When you print, in parallel, (CUDA) all of the threads fire at once.
This makes it very difficult when printing output, so as to trace a variable, because the output is essentially out of order.
Instead of:
You get:
You can imagine how difficult this is when you have dozens of threads running 10s of lines of code pushing literally 1000s of lines of output.
So far I've just been printing all of a kernel's variables in one line.
I've already run into problems doing this which can be seen
here
The only other solution I can think of is to tag each line, output to a text file, and write a program to re-order the data. This would be incredibly time consuming and process heavy.
Is there any better way to print data to trace variables when the prints are firing in parallel? I am using Nvidia's cuda toolkit in plain C.
Make sure you include a '\n'
at the end of every print statement, and tag every line with the thread info.
I use the following code to do printing.
#define println(format, ...) \
printf("T:%02i W:%02i B:%02i Line:%4i " format "\n", \
threadIdx.x, threadIdx.x / 32, blockIdx.x, __LINE__, __VA_ARGS__)
//note no trailing ;
If you do your printing in a single printf
statement with a trailing \n
, CUDA will always print that line separate from the lines of other threads and never intermingles prints.

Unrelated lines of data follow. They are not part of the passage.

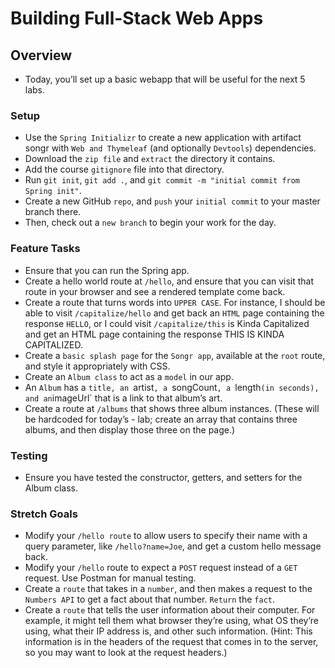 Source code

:# Building Full-Stack Web Apps

## Overview

- Today, you’ll set up a basic webapp that will be useful for the next 5 labs.

### Setup

- Use the `Spring Initializr` to create a new application with artifact songr with `Web and Thymeleaf` (and optionally 
`Devtools`) dependencies. 
- Download the `zip file` and `extract` the directory it contains. 
- Add the course `gitignore` file into that directory. 
- Run `git init`, `git add .`, and `git commit -m "initial commit from Spring init"`. 
- Create a new GitHub `repo`, and `push` your `initial commit` to your master branch there. 
- Then, check out a `new branch` to begin your work for the day.

### Feature Tasks

- Ensure that you can run the Spring app.
- Create a hello world route at `/hello`, and ensure that you can visit that route in your browser and see a rendered 
  template come back.
- Create a route that turns words into `UPPER CASE`. For instance, I should be able to visit `/capitalize/hello` and get 
  back an `HTML` page containing the response `HELLO`, or I could visit `/capitalize/this` is Kinda Capitalized and get an HTML page containing the response THIS IS KINDA CAPITALIZED.
- Create a `basic splash page` for the `Songr app`, available at the `root` route, and style it appropriately with CSS.
- Create an `Album class` to act as a `model` in our app.
- An `Album` has a `title, an `artist`, a `songCount`, a `length` (in seconds), and an `imageUrl` that is a link to that album’s 
  art.
- Create a route at `/albums` that shows three album instances. (These will be hardcoded for today’s - lab; create an 
  array that contains three albums, and then display those three on the page.)

### Testing

- Ensure you have tested the constructor, getters, and setters for the Album class.

### Stretch Goals

- Modify your `/hello route` to allow users to specify their name with a query parameter, like `/hello?name=Joe`, and get 
a custom hello message back.
- Modify your `/hello` route to expect a `POST` request instead of a `GET` request. Use Postman for manual testing.
- Create a `route` that takes in a `number`, and then makes a request to the `Numbers API` to get a fact about that number. 
  `Return` the `fact`.
- Create a `route` that tells the user information about their computer. For example, it might tell them what browser 
  they’re using, what OS they’re using, what their IP address is, and other such information. (Hint: This information is in the headers of the request that comes in to the server, so you may want to look at the request headers.)
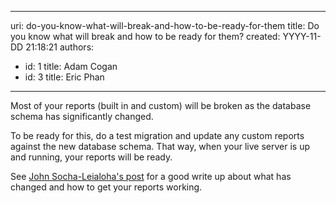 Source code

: 

---
uri: do-you-know-what-will-break-and-how-to-be-ready-for-them
title: Do you know what will break and how to be ready for them?
created: YYYY-11-DD 21:18:21
authors:
  - id: 1
    title: Adam Cogan
  - id: 3
    title: Eric Phan
---




<span class='intro'> 
  <p>Most of your reports (built in and custom) will be broken as the database schema has significantly changed.</p>
<p>To be ready for this, do a test migration and update any custom reports against the new database schema. That way, when your live server is up and running, your reports will be ready.</p>
<p>See <a shape="rect" href="http&#58;//www.socha.com/blogs/john/2009/10/upgrading-team-foundation-server-2008.html" target="_blank">John Socha-Leialoha's post</a> for a good write up about what has changed and how to get your reports working.</p>
 </span>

Do not split the printing into multiple lines, because then output from other threads will be interspersed.
If you find that you need more arguments than the 32 - 4 = 28 that you have, then you and do a format
, create some substring, and use a %s
argument to paste in your printf
. Or, even better just print more lines.
This can make your output more verbose, but you can always post process them. The labeling of thread info is vital, because otherwise the output is useless for debugging.
That said, I would advise against reordering the output in post processing, because you lose the ordering info (which threads run in what order), that can be very useful when debugging issues.